Limitations & Future Work

  • Limited scale: Constrained by resources, the largest model trained is 1.5B parameters. Whether the pattern of how the aspect ratio affects loss remains consistent at larger scales, such as 7B/13B/70B, has not been validated.
  • Single architecture focus: Only the standard MHA + FFN Transformer is considered, without incorporating efficient attention variants like GQA, MQA, or MLA. Although the authors claim the framework can generalize to these architectures, no empirical validation is provided.
  • Inference system dependency: Latency measurements are based on HuggingFace generate (unquantized, unoptimized). Whether the advantages of wide and shallow structures persist in actual deployment environments (such as TensorRT-LLM or quantized modes of vLLM) requires further validation, though vLLM experiments in the appendix indicate similar trends.
  • Limited downstream tasks: Evaluation is restricted to knowledge/commonsense benchmarks (ARC, PIQA, HellaSwag, etc.), leaving out more practical tasks such as generative quality, instruction-following, and coding.
  • KV cache size overlooked: Although wide and shallow models have lower latency, a larger \(d_{\text{model}}\) implies a larger KV-cache footprint, which may become a memory bottleneck in scenarios with long sequences and large batch sizes.
  • vs.
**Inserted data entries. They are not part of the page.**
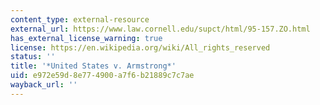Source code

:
 ```yaml
---
content_type: external-resource
external_url: https://www.law.cornell.edu/supct/html/95-157.ZO.html
has_external_license_warning: true
license: https://en.wikipedia.org/wiki/All_rights_reserved
status: ''
title: '*United States v. Armstrong*'
uid: e972e59d-8e77-4900-a7f6-b21889c7c7ae
wayback_url: ''
---
```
Chinchilla (Hoffmann et al., 2022): Chinchilla optimizes only the ratio of \(N\) and \(D\), neglecting architecture and inference costs. This paper adds architectural variables to its formulation to make it more practical. Chinchilla's Spearman rank correlation drops to a negative value when predicting 1B models, showing that its predictions fail entirely when dealing with different architectures.
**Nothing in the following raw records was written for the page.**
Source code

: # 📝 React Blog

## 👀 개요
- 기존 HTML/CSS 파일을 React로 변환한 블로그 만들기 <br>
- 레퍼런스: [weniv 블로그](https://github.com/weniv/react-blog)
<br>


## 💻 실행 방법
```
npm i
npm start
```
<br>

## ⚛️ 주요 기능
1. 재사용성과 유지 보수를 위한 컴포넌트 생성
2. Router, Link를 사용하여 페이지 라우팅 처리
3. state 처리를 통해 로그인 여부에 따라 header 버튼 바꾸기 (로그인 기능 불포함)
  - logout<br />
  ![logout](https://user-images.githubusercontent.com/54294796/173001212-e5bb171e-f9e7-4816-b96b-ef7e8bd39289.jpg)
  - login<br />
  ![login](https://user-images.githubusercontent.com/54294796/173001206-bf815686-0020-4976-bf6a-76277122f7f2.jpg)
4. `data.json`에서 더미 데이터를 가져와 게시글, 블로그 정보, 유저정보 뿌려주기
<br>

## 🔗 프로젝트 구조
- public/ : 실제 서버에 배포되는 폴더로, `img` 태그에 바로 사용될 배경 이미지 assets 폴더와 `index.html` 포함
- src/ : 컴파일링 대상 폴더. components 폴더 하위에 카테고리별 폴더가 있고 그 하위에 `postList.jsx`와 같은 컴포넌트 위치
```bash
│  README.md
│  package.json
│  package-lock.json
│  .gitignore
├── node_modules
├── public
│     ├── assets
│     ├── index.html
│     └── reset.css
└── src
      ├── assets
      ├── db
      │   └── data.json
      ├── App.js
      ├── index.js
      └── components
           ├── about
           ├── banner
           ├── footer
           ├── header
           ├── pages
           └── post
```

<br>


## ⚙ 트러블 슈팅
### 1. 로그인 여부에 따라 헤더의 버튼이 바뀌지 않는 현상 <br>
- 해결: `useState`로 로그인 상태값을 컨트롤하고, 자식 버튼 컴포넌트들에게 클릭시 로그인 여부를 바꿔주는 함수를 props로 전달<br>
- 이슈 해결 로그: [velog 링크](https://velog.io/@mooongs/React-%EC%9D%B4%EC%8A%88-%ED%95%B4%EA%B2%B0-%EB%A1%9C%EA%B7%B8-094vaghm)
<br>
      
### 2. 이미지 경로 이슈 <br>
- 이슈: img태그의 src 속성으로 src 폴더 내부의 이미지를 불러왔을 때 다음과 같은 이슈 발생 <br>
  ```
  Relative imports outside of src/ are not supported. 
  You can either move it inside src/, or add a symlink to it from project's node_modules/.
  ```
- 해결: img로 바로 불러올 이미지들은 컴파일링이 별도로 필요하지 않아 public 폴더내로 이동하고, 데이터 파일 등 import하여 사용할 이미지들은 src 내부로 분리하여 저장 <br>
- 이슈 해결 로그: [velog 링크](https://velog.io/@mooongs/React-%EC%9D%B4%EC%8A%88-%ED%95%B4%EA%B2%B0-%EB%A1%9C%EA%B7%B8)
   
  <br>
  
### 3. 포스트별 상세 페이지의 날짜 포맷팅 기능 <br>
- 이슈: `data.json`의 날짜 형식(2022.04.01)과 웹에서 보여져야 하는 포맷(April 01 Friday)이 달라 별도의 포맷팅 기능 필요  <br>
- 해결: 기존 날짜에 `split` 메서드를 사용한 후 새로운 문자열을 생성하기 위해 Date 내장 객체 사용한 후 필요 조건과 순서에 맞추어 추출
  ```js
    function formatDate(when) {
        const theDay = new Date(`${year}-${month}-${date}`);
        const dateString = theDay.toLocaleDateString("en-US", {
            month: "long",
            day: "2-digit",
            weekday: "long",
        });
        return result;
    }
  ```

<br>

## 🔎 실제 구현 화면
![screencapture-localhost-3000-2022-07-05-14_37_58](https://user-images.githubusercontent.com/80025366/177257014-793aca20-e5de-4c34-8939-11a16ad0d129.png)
  • vs. Beyond Chinchilla-Optimal (Sardana et al., 2023): Sardana integrates inference cost by estimating total inference FLOPs, which requires knowing the model's lifetime inference volume beforehand—something impractical in reality. In contrast, this paper directly measures latency, making it more practical.
  • vs. DCLM/Gadre et al. (2024): Gadre extends Scaling Laws to downstream task error predictions. However, this paper discovers that the loss-to-accuracy mapping is highly noisy when losses are close, and thus shifts to a ranking method, which is much more robust.
  • vs. MiniCPM (Hu et al., 2024): MiniCPM also trains small models with a focus on efficiency; however, its 1B model, owing to its deep and narrow architecture, has a higher latency than some 14B models, perfectly validating the core arguments of this paper.

Rating

  • Novelty: ⭐⭐⭐⭐ The idea of introducing architectural variables into Scaling Laws is not entirely brand new (already discussed in Kaplan et al., 2020), but formalizing it as a multiplicative correction term and integrating it with inference latency constraints is a valuable contribution.
  • Experimental Thoroughness: ⭐⭐⭐⭐⭐ 63 models were trained, covering 5 parameter scales × multiple aspect ratios × 3 training lengths. The appendix includes a large number of supplementary experiments (A30 GPU, vLLM, TTFT, etc.), making it highly comprehensive.
  • Writing Quality: ⭐⭐⭐⭐ The structure is clear, with abundant plots/tables and natural motivational derivations. There are minor LaTeX typesetting glitches in equations, but they do not hinder comprehension.
  • Value: ⭐⭐⭐⭐ This study directly guides model architecture choices in LLM deployment. The conclusion that "wide and shallow models infer faster" is elegant and practical, ready to be immediately applied to model design.